WORK REQUIRED:
The answer should match the entries that follow exactly, except that no image appears in it.

DATA EXTRACTS:
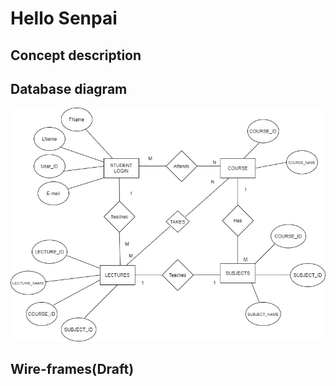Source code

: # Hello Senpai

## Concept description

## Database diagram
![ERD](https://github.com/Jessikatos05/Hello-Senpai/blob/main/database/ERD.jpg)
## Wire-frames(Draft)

FINAL ANSWER:
Source code

: # Hello Senpai

## Concept description

## Database diagram
![ERD](https://github.com/Jessikatos05/Hello-Senpai/blob/main/database/ERD.jpg)
## Wire-frames(Draft)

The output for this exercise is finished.